Your assignment
What is needed here is every line of the records that includes "هاوڕێکه".

☆ ☆ ☆ ☆ ☆

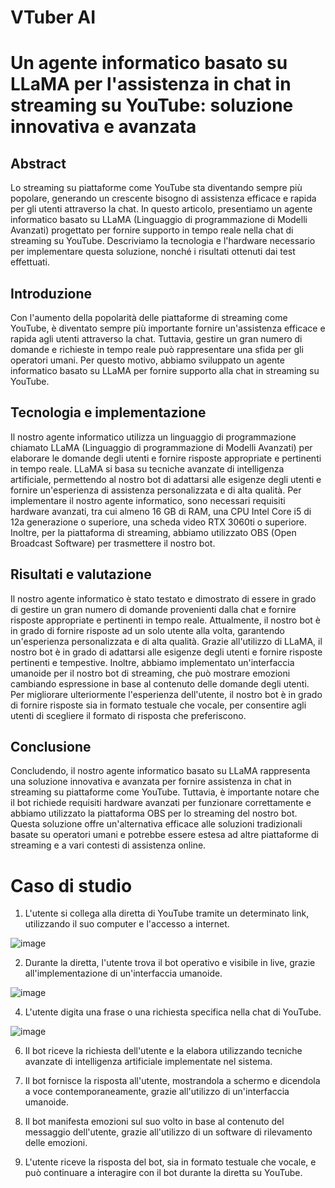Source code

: # VTuber AI

# Un agente informatico basato su LLaMA per l'assistenza in chat in streaming su YouTube: soluzione innovativa e avanzata

## Abstract

Lo streaming su piattaforme come YouTube sta diventando sempre più popolare, generando un crescente bisogno di assistenza efficace e rapida per gli utenti attraverso la chat. In questo articolo, presentiamo un agente informatico basato su LLaMA (Linguaggio di programmazione di Modelli Avanzati) progettato per fornire supporto in tempo reale nella chat di streaming su YouTube. Descriviamo la tecnologia e l'hardware necessario per implementare questa soluzione, nonché i risultati ottenuti dai test effettuati.

## Introduzione

Con l'aumento della popolarità delle piattaforme di streaming come YouTube, è diventato sempre più importante fornire un'assistenza efficace e rapida agli utenti attraverso la chat. Tuttavia, gestire un gran numero di domande e richieste in tempo reale può rappresentare una sfida per gli operatori umani. Per questo motivo, abbiamo sviluppato un agente informatico basato su LLaMA per fornire supporto alla chat in streaming su YouTube.

## Tecnologia e implementazione

Il nostro agente informatico utilizza un linguaggio di programmazione chiamato LLaMA (Linguaggio di programmazione di Modelli Avanzati) per elaborare le domande degli utenti e fornire risposte appropriate e pertinenti in tempo reale. LLaMA si basa su tecniche avanzate di intelligenza artificiale, permettendo al nostro bot di adattarsi alle esigenze degli utenti e fornire un'esperienza di assistenza personalizzata e di alta qualità.
Per implementare il nostro agente informatico, sono necessari requisiti hardware avanzati, tra cui almeno 16 GB di RAM, una CPU Intel Core i5 di 12a generazione o superiore, una scheda video RTX 3060ti o superiore. Inoltre, per la piattaforma di streaming, abbiamo utilizzato OBS (Open Broadcast Software) per trasmettere il nostro bot.

## Risultati e valutazione

Il nostro agente informatico è stato testato e dimostrato di essere in grado di gestire un gran numero di domande provenienti dalla chat e fornire risposte appropriate e pertinenti in tempo reale. Attualmente, il nostro bot è in grado di fornire risposte ad un solo utente alla volta, garantendo un'esperienza personalizzata e di alta qualità. 
Grazie all'utilizzo di LLaMA, il nostro bot è in grado di adattarsi alle esigenze degli utenti e fornire risposte pertinenti e tempestive. Inoltre, abbiamo implementato un'interfaccia umanoide per il nostro bot di streaming, che può mostrare emozioni cambiando espressione in base al contenuto delle domande degli utenti. 
Per migliorare ulteriormente l'esperienza dell'utente, il nostro bot è in grado di fornire risposte sia in formato testuale che vocale, per consentire agli utenti di scegliere il formato di risposta che preferiscono. 

## Conclusione

Concludendo, il nostro agente informatico basato su LLaMA rappresenta una soluzione innovativa e avanzata per fornire assistenza in chat in streaming su piattaforme come YouTube. Tuttavia, è importante notare che il bot richiede requisiti hardware avanzati per funzionare correttamente e abbiamo utilizzato la piattaforma OBS per lo streaming del nostro bot. Questa soluzione offre un'alternativa efficace alle soluzioni tradizionali basate su operatori umani e potrebbe essere estesa ad altre piattaforme di streaming e a vari contesti di assistenza online.


# Caso di studio

1. L'utente si collega alla diretta di YouTube tramite un determinato link, utilizzando il suo computer e l'accesso a internet.

![image](https://user-images.githubusercontent.com/48321178/231802524-8d4278ff-eae6-4ad6-a936-b11b7aecb8c0.png)


2. Durante la diretta, l'utente trova il bot operativo e visibile in live, grazie all'implementazione di un'interfaccia umanoide.

![image](https://user-images.githubusercontent.com/48321178/231804240-f076de91-4281-46cc-8975-44ac05e07447.png)


4. L'utente digita una frase o una richiesta specifica nella chat di YouTube.

![image](https://user-images.githubusercontent.com/48321178/231804751-23bf53de-557d-422d-978a-e72969f573b9.png)


6. Il bot riceve la richiesta dell'utente e la elabora utilizzando tecniche avanzate di intelligenza artificiale implementate nel sistema.


8. Il bot fornisce la risposta all'utente, mostrandola a schermo e dicendola a voce contemporaneamente, grazie all'utilizzo di un'interfaccia umanoide.


10. Il bot manifesta emozioni sul suo volto in base al contenuto del messaggio dell'utente, grazie all'utilizzo di un software di rilevamento delle emozioni.


12. L'utente riceve la risposta del bot, sia in formato testuale che vocale, e può continuare a interagire con il bot durante la diretta su YouTube.
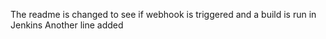 The readme is changed to see if webhook is triggered and a build is run in Jenkins
Another line added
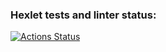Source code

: ### Hexlet tests and linter status:
[![Actions Status](https://github.com/fey/python-project-50/actions/workflows/hexlet-check.yml/badge.svg)](https://github.com/fey/python-project-50/actions)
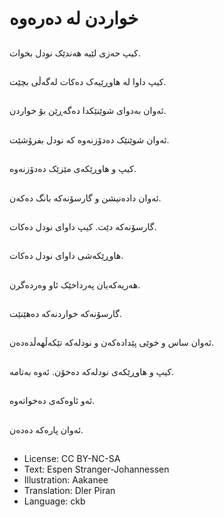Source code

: # خواردن له‌ ده‌ره‌وه‌

##
کیپ حه‌زی لێیه‌ هه‌ندێک نودل بخوات.

##
کیپ داوا له‌ هاوڕێیه‌ک ده‌کات له‌گه‌ڵی بچێت.

##
ئه‌وان به‌دوای شوێنێکدا ده‌گه‌ڕێن بۆ خواردن.

##
ئه‌وان شوێنێک ده‌دۆزنه‌وه‌ که‌ نودل بفرۆشێت.

##
کیپ و هاوڕێکه‌ی مێزێک ده‌دۆزنه‌وه‌.

##
ئه‌وان داده‌نیشن و گارسۆنەکە بانگ دەکەن.

##
گارسۆنەکە دێت. کیپ داوای نودل ده‌کات.

##
هاوڕێکه‌شی داوای نودل ده‌کات.

##
هه‌ریه‌که‌یان په‌رداخێک ئاو وه‌رده‌گرن.

##
گارسۆنەکە خواردنه‌که‌ ده‌هێنێت.

##
ئه‌وان ساس و خوێی پێداده‌که‌ن و نودلەکە تێکەڵهەڵدەدەن.

##
کیپ و هاوڕێکه‌ی نودلەکە ده‌خۆن. ئەوە بەتامە.

##
ئه‌و ئاوه‌که‌ی ده‌خواته‌وه‌.

##
ئه‌وان پاره‌که‌ ده‌ده‌ن.

##
* License: CC BY-NC-SA
* Text: Espen Stranger-Johannessen
* Illustration: Aakanee
* Translation: Dler Piran
* Language: ckb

☆ ☆ ☆ ☆ ☆

Answer box
کیپ و هاوڕێکه‌ی مێزێک ده‌دۆزنه‌وه‌.
هاوڕێکه‌شی داوای نودل ده‌کات.
کیپ و هاوڕێکه‌ی نودلەکە ده‌خۆن. ئەوە بەتامە.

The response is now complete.